All’ingresso al campo di Basdorf Adelmo divenne il numero 46737.
E' il numero scritto su una targhetta di metallo simmetrica, che durante la detenzione portava al polso con uno spago,il suo numero è inciso sui due lati, perché qualora non fosse ritornato ne avrebbero spedito alla famiglia una metà. Ci fa vedere l’unica cartolina che era riuscito ad inviare, col benestare della censura, alla ragazza che poi divenne sua moglie e che solo un anno e mezzo dopo seppe che era ancora vivo.
Mostro ad Adelmo le cose ritrovate di mio padre e lui si stupisce di una così ricca documentazione: "vedi mi dice io ho solo questa cartolina e la targhetta, le ho perchè mia moglie le ha conservate per me". Sono andata da lui a cercare risposte e in parte le ho trovate. La testimonianza di Adelmo è una testimonianza di sofferenza, ma non di odio o di rancore. una testimonianza di dolore, mai di odio.

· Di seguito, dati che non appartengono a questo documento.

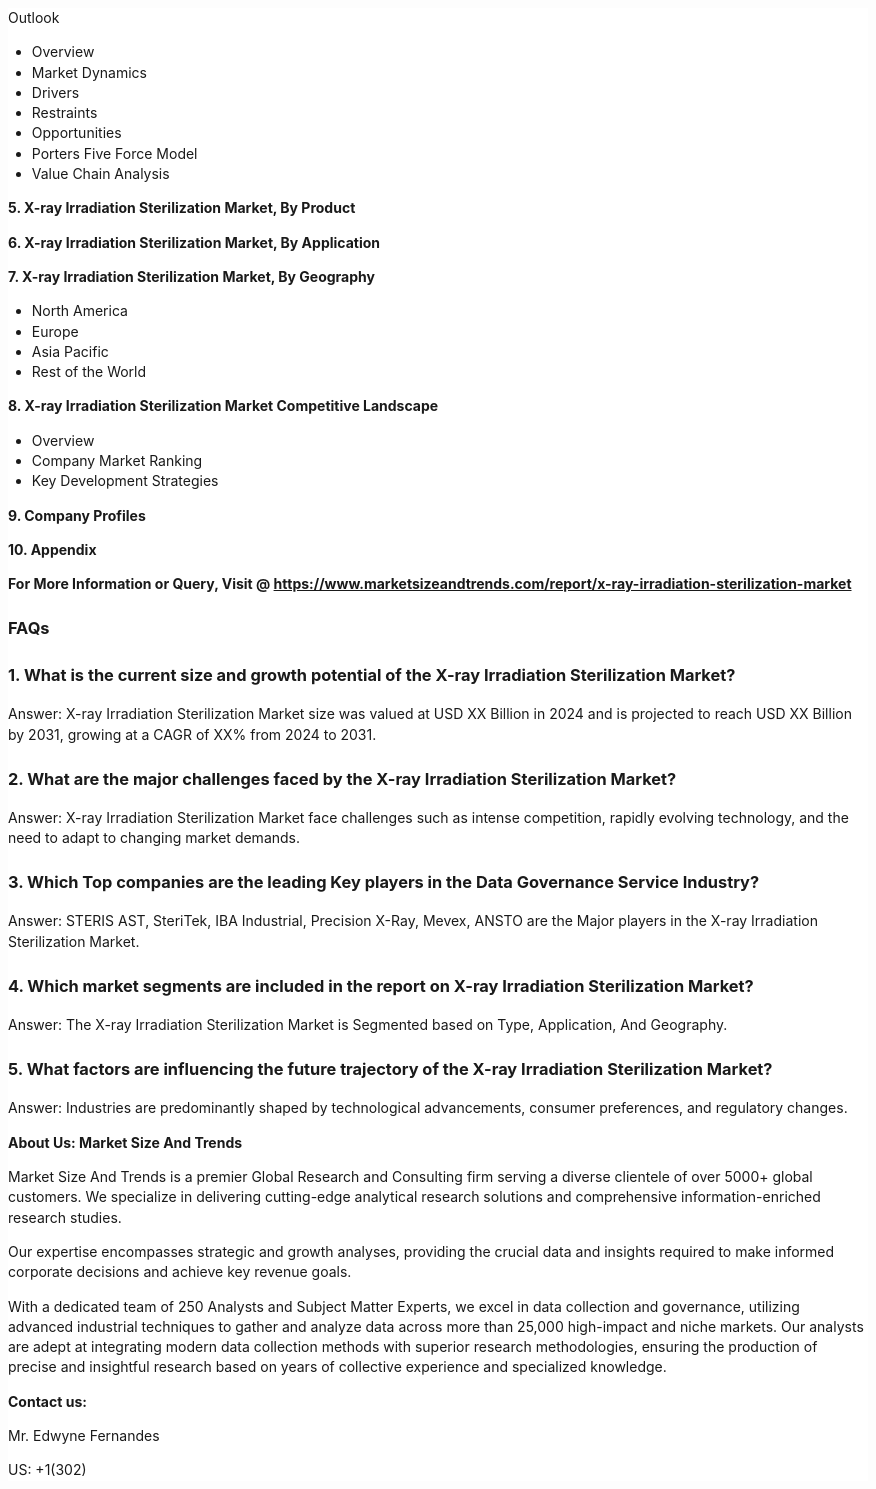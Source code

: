 Outlook</span></strong></p></div><div class="" data-test-id=""><ul><li><span class="">Overview</span></li><li><span class="">Market Dynamics</span></li><li><span class="">Drivers</span></li><li><span class="">Restraints</span></li><li><span class="">Opportunities</span></li><li><span class="">Porters Five Force Model</span></li><li><span class="">Value Chain Analysis</span></li></ul></div><div class="" data-test-id=""><p><strong><span class="">5. X-ray Irradiation Sterilization Market, By Product</span></strong></p></div><div class="" data-test-id=""><p><strong><span class="">6. X-ray Irradiation Sterilization Market, By Application</span></strong></p></div><div class="" data-test-id=""><p><strong><span class="">7. X-ray Irradiation Sterilization Market, By Geography</span></strong></p></div><div class="" data-test-id=""><ul><li><span class="">North America</span></li><li><span class="">Europe</span></li><li><span class="">Asia Pacific</span></li><li><span class="">Rest of the World</span></li></ul></div><div class="" data-test-id=""><p><strong><span class="">8. X-ray Irradiation Sterilization Market Competitive Landscape</span></strong></p></div><div class="" data-test-id=""><ul><li><span class="">Overview</span></li><li><span class="">Company Market Ranking</span></li><li><span class="">Key Development Strategies</span></li></ul></div><div class="" data-test-id=""><p><strong><span class="">9. Company Profiles</span></strong></p></div><div class="" data-test-id=""><p><strong><span class="">10. Appendix</span></strong></p></div><div class="" data-test-id=""><p><strong><span class="">For More Information or Query, Visit @ <a href="https://www.marketsizeandtrends.com/report/x-ray-irradiation-sterilization-market" target="_blank">https://www.marketsizeandtrends.com/report/x-ray-irradiation-sterilization-market</a></span></strong></p></div><div class="" data-test-id=""><div class="article-main__content" data-test-id="publishing-text-block"><h3><strong><span class="">FAQs</span></strong></h3></div><div class="article-main__content" data-test-id="publishing-text-block"><h3><span class="">1. What is the current size and growth potential of the X-ray Irradiation Sterilization Market?</span></h3></div><div class="article-main__content" data-test-id="publishing-text-block"><p><span class="font-[700]">Answer</span><span class="">: X-ray Irradiation Sterilization Market size was valued at USD XX Billion in 2024 and is projected to reach USD XX Billion by 2031, growing at a CAGR of XX% from 2024 to 2031.</span></p></div><div class="article-main__content" data-test-id="publishing-text-block"><h3><span class="">2. What are the major challenges faced by the X-ray Irradiation Sterilization Market?</span></h3></div><div class="article-main__content" data-test-id="publishing-text-block"><p><span class="font-[700]">Answer</span><span class="">: X-ray Irradiation Sterilization Market face challenges such as intense competition, rapidly evolving technology, and the need to adapt to changing market demands.</span></p></div><div class="article-main__content" data-test-id="publishing-text-block"><h3><span class="">3. Which Top companies are the leading Key players in the Data Governance Service Industry?</span></h3></div><div class="article-main__content" data-test-id="publishing-text-block"><p><span class="font-[700]">Answer</span><span class="">: STERIS AST, SteriTek, IBA Industrial, Precision X-Ray, Mevex, ANSTO are the Major players in the X-ray Irradiation Sterilization Market.</span></p></div><div class="article-main__content" data-test-id="publishing-text-block"><h3><span class="">4. Which market segments are included in the report on X-ray Irradiation Sterilization Market?</span></h3></div><div class="article-main__content" data-test-id="publishing-text-block"><p><span class="font-[700]">Answer</span><span class="">: The X-ray Irradiation Sterilization Market is Segmented based on Type, Application, And Geography.</span></p></div><div class="article-main__content" data-test-id="publishing-text-block"><h3><span class="">5. What factors are influencing the future trajectory of the X-ray Irradiation Sterilization Market?</span></h3></div><div class="article-main__content" data-test-id="publishing-text-block"><p><span class="font-[700]">Answer:</span><span class="">&nbsp;Industries are predominantly shaped by technological advancements, consumer preferences, and regulatory changes.</span></p></div><p><strong><span class="">About Us: Market Size And Trends</span></strong></p></div><div class="" data-test-id=""><p><span class="">Market Size And Trends is a premier Global Research and Consulting firm serving a diverse clientele of over 5000+ global customers. We specialize in delivering cutting-edge analytical research solutions and comprehensive information-enriched research studies.</span></p></div><div class="" data-test-id=""><p><span class="">Our expertise encompasses strategic and growth analyses, providing the crucial data and insights required to make informed corporate decisions and achieve key revenue goals.</span></p></div><div class="" data-test-id=""><p><span class="">With a dedicated team of 250 Analysts and Subject Matter Experts, we excel in data collection and governance, utilizing advanced industrial techniques to gather and analyze data across more than 25,000 high-impact and niche markets. Our analysts are adept at integrating modern data collection methods with superior research methodologies, ensuring the production of precise and insightful research based on years of collective experience and specialized knowledge.</span></p></div><div class="" data-test-id=""><p><strong><span class="">Contact us:</span></strong></p></div><div class="" data-test-id=""><p><span class="">Mr. Edwyne Fernandes</span></p></div><div class="" data-test-id=""><p><span class="">US: +1(302)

La prova è nel racconto che fa dopo la liberazionene di quand’erano ospiti dei sovietici e divisero il pane con un gruppo di bambini tedeschi affamati “Quei bambini, quelle donne non avevano colpa, ed anche quei soldati tedeschi erano vittime come noi”. Lo guardo e penso a mio padre, un uomo in parte diverso da quello conosciuto quando era in vita, ma certo più affine nelle lettere e nelle parole scritte ai genitori dal lager. Voglio ringraziare Adelmo perchè oltre alla sua testimonianza, mi ha dato forza per raccontare la storia di mio padre e di quei 650.000 soldati italiani che con il loro no fecero uno dei primi atti di Resistenza e di Libertà.